Task: From the data below, repeat exactly the lines from the line with "file under the" to the line with "- Bounty of", both included.

Provided data:
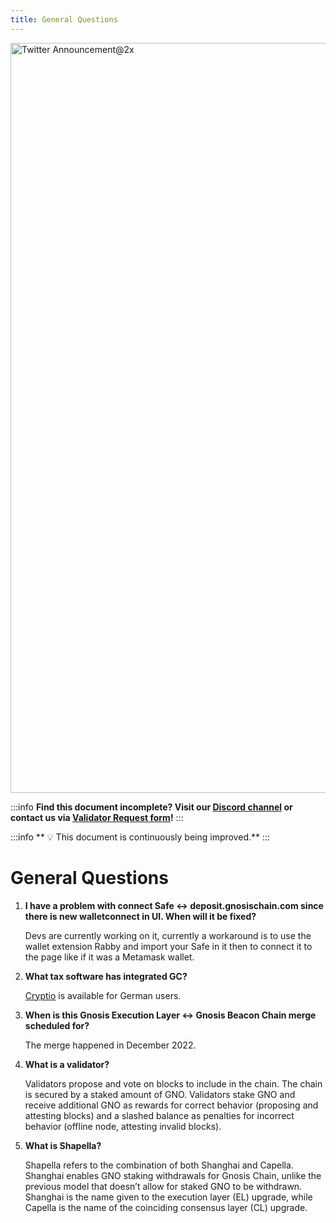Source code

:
 ```yaml
---
title: General Questions
---
```


<img width="1200" alt="Twitter Announcement@2x" src="https://github.com/gnosischain/documentation/assets/75987728/2070489a-f71f-48f5-927c-2f2b504b6256">

:::info
**Find this document incomplete? Visit our [Discord channel](https://discord.gg/gnosischain) or contact us via [Validator Request form](https://tally.so/r/3y4V1W)!** 
:::

:::info
** :bulb: This document is continuously being improved.** 
:::

# General Questions

1. **I have a problem with connect Safe <-> deposit.gnosischain.com since there is new walletconnect in UI. When will it be fixed?**

   Devs are currently working on it, currently a workaround is to use the wallet extension Rabby and import your Safe in it then to connect it to the page like if it was a Metamask wallet.
2. **What tax software has integrated GC?**

   [Cryptio](https://cryptio.co/) is available for German users. 

3. **When is this Gnosis Execution Layer <-> Gnosis Beacon Chain merge scheduled for?**

   The merge happened in December 2022. 

5. **What is a validator?**

   Validators propose and vote on blocks to include in the chain. The chain is secured by a staked amount of GNO. Validators stake GNO and receive additional GNO as rewards for correct behavior (proposing and attesting blocks) and a slashed balance as penalties for incorrect behavior (offline node, attesting invalid blocks).

6. **What is Shapella?**

   Shapella refers to the combination of both Shanghai and Capella. Shanghai enables GNO staking withdrawals for Gnosis Chain, unlike the previous model that doesn’t allow for staked GNO to be withdrawn. Shanghai is the name given to the execution layer (EL) upgrade, while Capella is the name of the coinciding consensus layer (CL) upgrade.

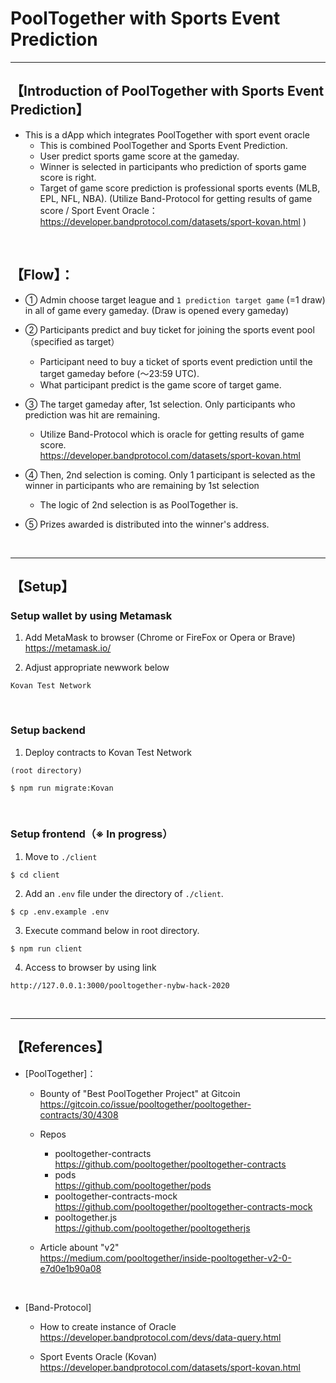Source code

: # PoolTogether with Sports Event Prediction

***
## 【Introduction of PoolTogether with Sports Event Prediction】
- This is a dApp which integrates PoolTogether with sport event oracle
  - This is combined PoolTogether and Sports Event Prediction.
  - User predict sports game score at the gameday.
  - Winner is selected in participants who prediction of sports game score is right.
  - Target of game score prediction is professional sports events (MLB, EPL, NFL, NBA).
    (Utilize Band-Protocol for getting results of game score / Sport Event Oracle： https://developer.bandprotocol.com/datasets/sport-kovan.html )

&nbsp;

## 【Flow】：
- ① Admin choose target league and `1 prediction target game`  (=1 draw) in all of game every gameday.
  (Draw is opened every gameday)


- ② Participants predict and buy ticket for joining the sports event pool（specified as target） 
  - Participant need to buy a ticket of sports event prediction until the target gameday before (〜23:59 UTC).
  - What participant predict is the game score of target game.


- ③ The target gameday after, 1st selection. Only participants who prediction was hit are remaining. 
  - Utilize Band-Protocol which is oracle for getting results of game score.  
    https://developer.bandprotocol.com/datasets/sport-kovan.html

- ④ Then, 2nd selection is coming. Only 1 participant is selected as the winner in participants who are remaining by 1st selection 
  - The logic of 2nd selection is as PoolTogether is.

- ⑤ Prizes awarded is distributed into the winner's address.


&nbsp;

***

## 【Setup】
### Setup wallet by using Metamask
1. Add MetaMask to browser (Chrome or FireFox or Opera or Brave)    
https://metamask.io/  


2. Adjust appropriate newwork below 
```
Kovan Test Network
```

&nbsp;


### Setup backend
1. Deploy contracts to Kovan Test Network
```
(root directory)

$ npm run migrate:Kovan
```

&nbsp;


### Setup frontend（※ In progress）
1. Move to `./client`
```
$ cd client
```

2. Add an `.env` file under the directory of `./client`.
```
$ cp .env.example .env
```

3. Execute command below in root directory.
```
$ npm run client
```

4. Access to browser by using link 
```
http://127.0.0.1:3000/pooltogether-nybw-hack-2020
```

&nbsp;


***

## 【References】
- [PoolTogether]：  
  - Bounty of "Best PoolTogether Project" at Gitcoin   
    https://gitcoin.co/issue/pooltogether/pooltogether-contracts/30/4308

  - Repos  
    - pooltogether-contracts  
      https://github.com/pooltogether/pooltogether-contracts  
    - pods  
      https://github.com/pooltogether/pods  
    - pooltogether-contracts-mock  
      https://github.com/pooltogether/pooltogether-contracts-mock  
    - pooltogether.js  
      https://github.com/pooltogether/pooltogetherjs  

  - Article abount "v2"  
    https://medium.com/pooltogether/inside-pooltogether-v2-0-e7d0e1b90a08

<br>

- [Band-Protocol]
  - How to create instance of Oracle
    https://developer.bandprotocol.com/devs/data-query.html

  - Sport Events Oracle (Kovan) 
    https://developer.bandprotocol.com/datasets/sport-kovan.html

Answer section:
2. Add an `.env` file under the directory of `./client`.
```
$ cp .env.example .env
```

3. Execute command below in root directory.
```
$ npm run client
```

4. Access to browser by using link 
```
http://127.0.0.1:3000/pooltogether-nybw-hack-2020
```

&nbsp;


***

## 【References】
- [PoolTogether]：  
  - Bounty of "Best PoolTogether Project" at Gitcoin   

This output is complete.